Se è tutto chiaro nella dinamica, manca però il movente vero che ha scatenato la furia omicida della famiglia Da Tos. Viene elaborata una tesi, con molti indizi ma con poche prove. Ricostruiamola così.
Pietro Da Tos, piccolo bracciante agricolo, conosce Elvira Riva, proprietaria dell’albero Centrale. Siamo agli inizi del secolo, e i due decidono di sposarsi, ma c’è un problema rappresentato dal fatto che la donna aspetta un bambino da un altro uomo. Quando la donna sta per partorire, parte destinazione Venezia, dove da alla luce Giovanni. Il piccolo viene affidato a degli zii, ma Pietro affronta la cosa come se avesse subito un torto mortale. Un giorno due donne che entrano nella macelleria di Aldo Da Tos vedono nel canestro della carne una mano umana.

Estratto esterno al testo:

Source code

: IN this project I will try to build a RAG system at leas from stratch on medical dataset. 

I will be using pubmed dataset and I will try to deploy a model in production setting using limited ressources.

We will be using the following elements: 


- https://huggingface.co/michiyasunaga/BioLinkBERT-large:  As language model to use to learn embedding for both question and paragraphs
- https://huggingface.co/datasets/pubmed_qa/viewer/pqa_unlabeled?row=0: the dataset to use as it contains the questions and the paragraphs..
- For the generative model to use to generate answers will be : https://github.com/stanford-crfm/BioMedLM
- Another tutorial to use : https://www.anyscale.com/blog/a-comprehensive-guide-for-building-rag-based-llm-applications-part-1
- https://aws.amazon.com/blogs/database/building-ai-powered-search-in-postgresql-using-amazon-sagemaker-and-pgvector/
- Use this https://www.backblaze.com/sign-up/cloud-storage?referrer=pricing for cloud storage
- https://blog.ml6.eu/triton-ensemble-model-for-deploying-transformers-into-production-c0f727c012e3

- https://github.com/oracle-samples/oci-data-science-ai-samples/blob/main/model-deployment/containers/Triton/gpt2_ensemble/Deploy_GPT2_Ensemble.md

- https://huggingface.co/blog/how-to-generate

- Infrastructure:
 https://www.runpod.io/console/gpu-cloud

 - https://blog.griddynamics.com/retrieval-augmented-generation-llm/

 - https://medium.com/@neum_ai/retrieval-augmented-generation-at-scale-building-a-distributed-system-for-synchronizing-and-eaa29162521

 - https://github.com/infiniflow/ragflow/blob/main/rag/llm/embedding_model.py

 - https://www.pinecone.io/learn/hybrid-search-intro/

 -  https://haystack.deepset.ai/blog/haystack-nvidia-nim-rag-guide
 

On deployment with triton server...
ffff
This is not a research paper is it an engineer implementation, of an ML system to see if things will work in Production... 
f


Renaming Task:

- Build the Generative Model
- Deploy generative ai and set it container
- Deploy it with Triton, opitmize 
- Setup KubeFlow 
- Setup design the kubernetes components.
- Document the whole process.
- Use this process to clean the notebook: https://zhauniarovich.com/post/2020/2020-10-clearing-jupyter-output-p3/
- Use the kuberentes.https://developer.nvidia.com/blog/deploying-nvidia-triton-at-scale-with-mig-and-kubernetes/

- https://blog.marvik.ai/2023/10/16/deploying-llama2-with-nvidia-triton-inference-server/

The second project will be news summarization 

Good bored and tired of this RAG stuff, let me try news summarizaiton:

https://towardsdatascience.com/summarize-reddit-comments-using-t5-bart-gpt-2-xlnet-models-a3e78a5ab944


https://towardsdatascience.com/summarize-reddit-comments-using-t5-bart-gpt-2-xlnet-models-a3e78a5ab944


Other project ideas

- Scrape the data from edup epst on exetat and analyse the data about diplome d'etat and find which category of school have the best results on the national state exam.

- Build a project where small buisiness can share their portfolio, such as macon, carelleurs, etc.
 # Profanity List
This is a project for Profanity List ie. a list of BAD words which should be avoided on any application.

E’ una storia vera o semplicemente una leggenda metropolitana? Quella mano può appartenere al figlio di Elvira venuto a reclamare la sua parte di eredità? Emma è stata uccisa perchè ha visto il corpo del misterioso Giovanni? Forse è andata così oppure i motivi delle morti sono da ricercarsi altrove.
Sergio Saviane, che ha scritto il best sellers I misteri di Alleghe è convinto della versione che vede il tutto originato dal ritorno di Giovanni ad Alleghe, mentre Pietro Ruo, autore di I misteri del lago è convinto del contrario. Vengono fatte ricerche sul misterioso Giovanni, ma il bambino non risulta mai registrato all’anagrafe; o è stato registrato con un altro nome, oppure non è mai esistito.
Sulla vicenda di Alleghe cala il sipario, nonostante dubbi e perplessità. Una storia inquietante, come abbiamo visto, con troppe bugie, omertà e silenzi. Sulla quale sarebbe calata una pietra tombale non fosse stato per l’ostinazione di un giovane giornalista e di due funzionari delle forze dell’ordine coscienziosi e onesti.
Il vecchio teorema che vuole che il delitto non paghi alla fine viene ancora una volta confermato; le quattro vittime hanno avuto giustizia. Resta il caso misterioso di Giovanni, così come restano misteriose le vere motivazioni che spinsero Adelina ad uccidere Emma, originando così le tre morti successive.
Ma l’arco temporale passato non permetterà più, salvo clamorosi sviluppi, di indagare ancor più a fondo sulla storia.